**Task statement:** In the records below, find every line that contains "routes" and list it.

**Data listing:**
= = =
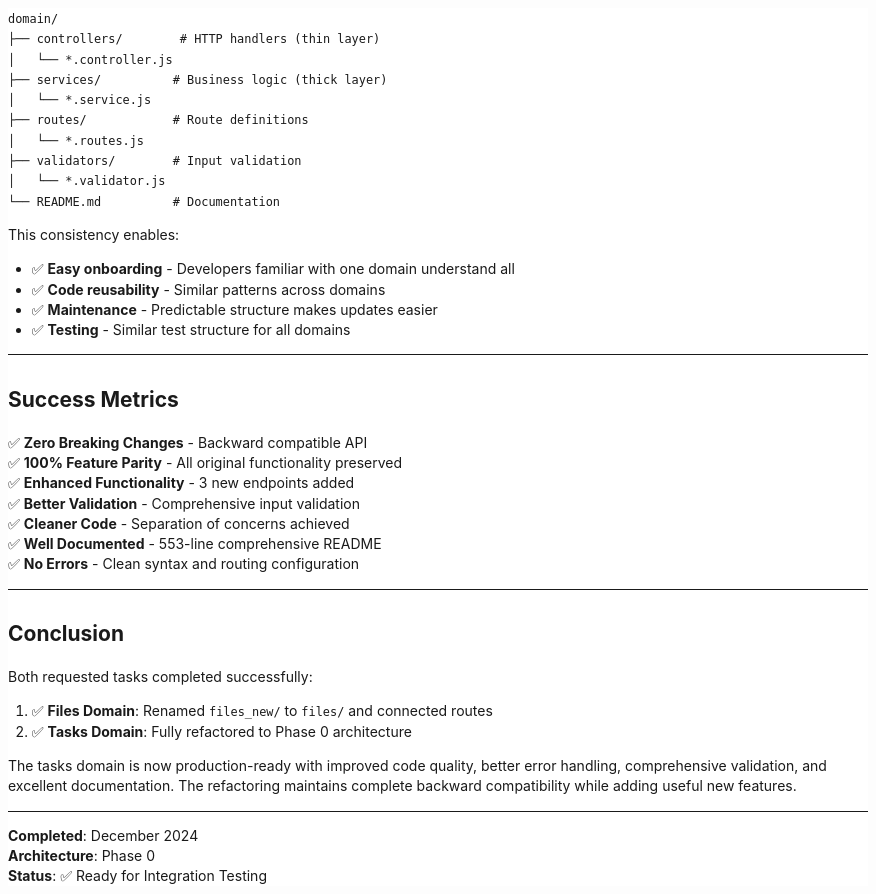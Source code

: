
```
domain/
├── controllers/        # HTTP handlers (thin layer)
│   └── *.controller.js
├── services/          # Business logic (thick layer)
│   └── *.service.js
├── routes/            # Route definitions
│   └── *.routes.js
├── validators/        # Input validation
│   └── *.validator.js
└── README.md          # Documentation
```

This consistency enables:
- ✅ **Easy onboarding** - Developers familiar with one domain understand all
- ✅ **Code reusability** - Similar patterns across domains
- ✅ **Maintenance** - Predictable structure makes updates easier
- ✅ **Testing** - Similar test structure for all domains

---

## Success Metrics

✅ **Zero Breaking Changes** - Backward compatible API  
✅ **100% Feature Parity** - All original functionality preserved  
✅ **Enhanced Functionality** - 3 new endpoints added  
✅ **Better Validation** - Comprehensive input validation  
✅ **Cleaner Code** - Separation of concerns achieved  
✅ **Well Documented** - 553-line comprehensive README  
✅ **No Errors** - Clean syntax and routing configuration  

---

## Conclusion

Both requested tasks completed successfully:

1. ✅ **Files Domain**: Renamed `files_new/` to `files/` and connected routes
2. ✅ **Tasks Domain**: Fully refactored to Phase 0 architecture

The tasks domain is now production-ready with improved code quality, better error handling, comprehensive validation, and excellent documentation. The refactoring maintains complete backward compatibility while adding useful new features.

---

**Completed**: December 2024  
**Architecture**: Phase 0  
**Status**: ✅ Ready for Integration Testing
= = =
**Response:**
├── routes/            # Route definitions
│   └── *.routes.js
1. ✅ **Files Domain**: Renamed `files_new/` to `files/` and connected routes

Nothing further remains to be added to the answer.